The Athens Stock Exchange has reopened for trading on Monday after being shut down for over a month. The aftermath of the missed payment to the International the Greek government that triggered a financial turmoil in the country has led to substantial losses for investors.
The Greek stock market lost just about 23 percent from the start of trading to recover some of the massive downside later and close 16 percent lower. The move lower has been led by local bank shares which tumbled reflecting weeks of closure and the lack of additional Emergency Liquidity Assistance (ELA) from the European Central Bank (ECB).
the Greek stock market lost just about 23 percent from the start of trading
The capital controls which the Greek government had to introduce due to the suspension of additional funds for Greek banks brought the economy of Greece to a standstill. While the country’s membership in the Eurozone looks set to continue, the uncertainty about the prospects for the economy are still prompting investors to remain cautious.
Two major banks have lost the most – both Piraeus Bank SA and the National Bank of Greece SA have hit the circuit breakers on the Athens Stock Exchange after hitting the limit down level of 30 percent.
Short selling on the Athens Stock Exchange remained restricted ,while mutual funds are barred from redemptions according to a statement published on the website of the ASE.
Controversial finance ministry decree
A controversial Finance ministry decree is putting local investors at a substantial disadvantage as aside from the mutual funds, all domestic investors may not commit new funds to the market. In contrast, foreign investors are free to buy and sell shares if they have previously been engaged in the market.

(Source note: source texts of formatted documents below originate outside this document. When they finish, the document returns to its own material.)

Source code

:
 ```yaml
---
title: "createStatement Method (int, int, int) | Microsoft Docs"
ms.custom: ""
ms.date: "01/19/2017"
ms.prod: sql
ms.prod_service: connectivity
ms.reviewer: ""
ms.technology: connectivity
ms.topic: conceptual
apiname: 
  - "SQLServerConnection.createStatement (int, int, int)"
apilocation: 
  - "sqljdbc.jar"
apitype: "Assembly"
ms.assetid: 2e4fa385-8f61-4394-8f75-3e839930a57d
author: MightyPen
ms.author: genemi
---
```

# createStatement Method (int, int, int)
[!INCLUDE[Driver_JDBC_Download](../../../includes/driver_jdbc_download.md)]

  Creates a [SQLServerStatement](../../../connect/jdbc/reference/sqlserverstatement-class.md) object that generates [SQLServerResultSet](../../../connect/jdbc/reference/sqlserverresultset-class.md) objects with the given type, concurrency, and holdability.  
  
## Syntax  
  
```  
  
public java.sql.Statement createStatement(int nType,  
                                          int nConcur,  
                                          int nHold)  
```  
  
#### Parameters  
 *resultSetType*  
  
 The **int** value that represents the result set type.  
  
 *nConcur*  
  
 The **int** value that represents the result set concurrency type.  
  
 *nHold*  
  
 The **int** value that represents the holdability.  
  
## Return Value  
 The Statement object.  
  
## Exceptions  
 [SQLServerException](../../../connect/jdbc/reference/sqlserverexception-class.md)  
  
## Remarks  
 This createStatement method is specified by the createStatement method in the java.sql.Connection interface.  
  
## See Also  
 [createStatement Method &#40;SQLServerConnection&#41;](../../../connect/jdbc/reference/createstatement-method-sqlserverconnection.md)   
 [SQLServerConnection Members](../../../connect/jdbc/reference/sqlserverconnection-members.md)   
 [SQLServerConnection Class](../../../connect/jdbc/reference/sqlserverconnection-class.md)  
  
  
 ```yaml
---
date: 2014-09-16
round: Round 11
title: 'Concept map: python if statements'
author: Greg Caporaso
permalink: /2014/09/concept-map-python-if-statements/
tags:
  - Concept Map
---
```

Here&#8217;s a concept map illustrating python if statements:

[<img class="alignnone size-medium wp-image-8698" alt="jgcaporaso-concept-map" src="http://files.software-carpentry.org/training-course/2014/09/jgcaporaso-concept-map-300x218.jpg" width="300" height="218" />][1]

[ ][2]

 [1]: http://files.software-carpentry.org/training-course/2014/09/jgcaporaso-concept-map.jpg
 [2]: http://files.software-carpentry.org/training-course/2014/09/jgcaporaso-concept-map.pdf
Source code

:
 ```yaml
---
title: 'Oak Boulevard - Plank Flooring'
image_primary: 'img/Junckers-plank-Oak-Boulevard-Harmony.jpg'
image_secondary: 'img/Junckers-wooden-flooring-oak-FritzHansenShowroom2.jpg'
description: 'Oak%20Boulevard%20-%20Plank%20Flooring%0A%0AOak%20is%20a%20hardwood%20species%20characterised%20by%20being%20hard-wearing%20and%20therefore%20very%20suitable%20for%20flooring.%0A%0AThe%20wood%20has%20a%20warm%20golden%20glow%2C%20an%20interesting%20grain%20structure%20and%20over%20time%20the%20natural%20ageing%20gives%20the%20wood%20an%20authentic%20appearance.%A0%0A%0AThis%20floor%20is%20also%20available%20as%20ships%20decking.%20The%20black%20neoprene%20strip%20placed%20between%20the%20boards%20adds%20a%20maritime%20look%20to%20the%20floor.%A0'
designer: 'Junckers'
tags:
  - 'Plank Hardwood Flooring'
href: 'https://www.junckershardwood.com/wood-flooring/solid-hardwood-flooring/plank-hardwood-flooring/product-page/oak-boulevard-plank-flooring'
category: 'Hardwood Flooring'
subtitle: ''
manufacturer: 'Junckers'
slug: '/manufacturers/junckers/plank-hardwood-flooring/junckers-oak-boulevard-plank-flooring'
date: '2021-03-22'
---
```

Local traders can only use new funds which may be transferred from abroad, or use their already existing deposits at Greek brokerage accounts.
Economic collapse
Reflecting the collapse of the Greek economy, the purchasing managers index (PMI) for July sank to an all time low of 30 points. The report is confirming the worst fears of creditors of the country that the Greek economy has virtually collapsed in the aftermath of the missed payment to the IMF.

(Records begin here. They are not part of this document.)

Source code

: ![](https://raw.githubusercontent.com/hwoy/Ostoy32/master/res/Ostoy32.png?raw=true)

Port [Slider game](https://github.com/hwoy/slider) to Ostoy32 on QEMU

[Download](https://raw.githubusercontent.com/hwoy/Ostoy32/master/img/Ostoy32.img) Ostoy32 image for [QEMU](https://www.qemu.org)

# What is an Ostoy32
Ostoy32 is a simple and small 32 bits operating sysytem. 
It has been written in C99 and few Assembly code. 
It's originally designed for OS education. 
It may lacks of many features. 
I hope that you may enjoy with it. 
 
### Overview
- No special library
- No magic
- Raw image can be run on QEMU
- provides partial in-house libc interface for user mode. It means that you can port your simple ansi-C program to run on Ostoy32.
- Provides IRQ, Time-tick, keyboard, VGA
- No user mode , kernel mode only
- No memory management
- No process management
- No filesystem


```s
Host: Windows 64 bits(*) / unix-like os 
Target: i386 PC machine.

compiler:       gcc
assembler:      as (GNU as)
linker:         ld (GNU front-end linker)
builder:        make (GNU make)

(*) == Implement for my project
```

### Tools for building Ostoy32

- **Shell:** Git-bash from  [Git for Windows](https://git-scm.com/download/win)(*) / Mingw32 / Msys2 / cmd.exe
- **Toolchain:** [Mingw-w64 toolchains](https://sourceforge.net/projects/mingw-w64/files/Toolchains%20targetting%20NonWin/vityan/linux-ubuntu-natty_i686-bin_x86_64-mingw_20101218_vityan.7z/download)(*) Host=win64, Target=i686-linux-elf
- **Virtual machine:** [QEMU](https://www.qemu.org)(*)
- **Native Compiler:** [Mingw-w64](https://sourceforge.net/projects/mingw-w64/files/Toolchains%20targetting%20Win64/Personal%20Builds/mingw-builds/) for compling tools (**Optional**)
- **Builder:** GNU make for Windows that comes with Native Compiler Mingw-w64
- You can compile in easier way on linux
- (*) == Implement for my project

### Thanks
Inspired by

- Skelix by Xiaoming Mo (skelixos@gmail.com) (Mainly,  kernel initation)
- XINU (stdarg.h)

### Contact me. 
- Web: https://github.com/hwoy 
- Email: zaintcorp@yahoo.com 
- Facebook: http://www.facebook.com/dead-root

A PMI reading of 50 reflects an economic stagnation where there is zero growth. Virtually all of the components of the economic sentiment survey have collapsed with New orders, employment, stocks and output universally tanking to levels unseen before. The manufacturing sector of the economy has lost the most jobs according to the readings.
The withdrawal limits of €60 ($65) per day have been the primary reason for the demand collapse.

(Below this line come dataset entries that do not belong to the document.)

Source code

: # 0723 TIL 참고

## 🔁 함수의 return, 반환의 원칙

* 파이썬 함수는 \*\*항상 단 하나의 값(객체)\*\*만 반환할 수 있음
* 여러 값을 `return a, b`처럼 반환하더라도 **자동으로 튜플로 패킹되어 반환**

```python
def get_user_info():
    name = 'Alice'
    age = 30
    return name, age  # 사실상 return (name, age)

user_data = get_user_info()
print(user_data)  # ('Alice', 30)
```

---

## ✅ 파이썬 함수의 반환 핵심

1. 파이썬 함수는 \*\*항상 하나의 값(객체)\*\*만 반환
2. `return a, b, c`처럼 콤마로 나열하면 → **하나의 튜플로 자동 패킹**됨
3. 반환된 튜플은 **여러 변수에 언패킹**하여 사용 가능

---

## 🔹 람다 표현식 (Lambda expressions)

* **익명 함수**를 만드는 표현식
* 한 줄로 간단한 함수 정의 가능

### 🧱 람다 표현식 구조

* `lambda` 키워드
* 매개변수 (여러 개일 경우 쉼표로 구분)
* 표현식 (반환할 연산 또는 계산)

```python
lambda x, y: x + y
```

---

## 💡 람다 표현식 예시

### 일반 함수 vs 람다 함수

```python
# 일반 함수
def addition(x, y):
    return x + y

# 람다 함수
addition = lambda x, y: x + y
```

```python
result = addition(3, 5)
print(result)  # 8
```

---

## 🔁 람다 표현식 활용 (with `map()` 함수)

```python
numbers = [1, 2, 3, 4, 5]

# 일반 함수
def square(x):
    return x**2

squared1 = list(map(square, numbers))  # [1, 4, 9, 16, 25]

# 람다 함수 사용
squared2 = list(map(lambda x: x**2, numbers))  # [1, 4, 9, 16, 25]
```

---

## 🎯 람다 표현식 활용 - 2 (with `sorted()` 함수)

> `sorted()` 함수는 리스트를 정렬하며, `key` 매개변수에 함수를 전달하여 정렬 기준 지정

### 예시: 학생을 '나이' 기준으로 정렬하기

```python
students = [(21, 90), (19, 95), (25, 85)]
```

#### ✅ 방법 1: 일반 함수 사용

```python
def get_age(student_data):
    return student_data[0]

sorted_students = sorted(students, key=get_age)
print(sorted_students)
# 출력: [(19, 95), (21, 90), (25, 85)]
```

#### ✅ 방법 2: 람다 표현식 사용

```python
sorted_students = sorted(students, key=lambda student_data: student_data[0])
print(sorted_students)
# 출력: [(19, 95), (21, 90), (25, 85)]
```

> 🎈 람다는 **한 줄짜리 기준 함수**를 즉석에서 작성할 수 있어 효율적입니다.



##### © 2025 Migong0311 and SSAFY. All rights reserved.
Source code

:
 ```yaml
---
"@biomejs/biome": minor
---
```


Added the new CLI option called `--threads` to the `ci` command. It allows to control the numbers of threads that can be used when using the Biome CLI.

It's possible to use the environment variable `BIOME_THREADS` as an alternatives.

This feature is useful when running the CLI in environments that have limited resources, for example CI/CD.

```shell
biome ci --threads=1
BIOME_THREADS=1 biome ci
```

An €80 billion ($87.6 billion) bailout programme has been questioned by the IMF’s board recently after the international institution has been reluctant to commit to its €20 billion ($22 billion) share.
The global lender of last resort is likely to take a position that renews pressure on European leaders to approve some form of debt relief for Greece.
With the capital controls remaining in place until the European Central Bank increases the ELA facility for the Greek banking system, the turmoil on the local markets is to persist.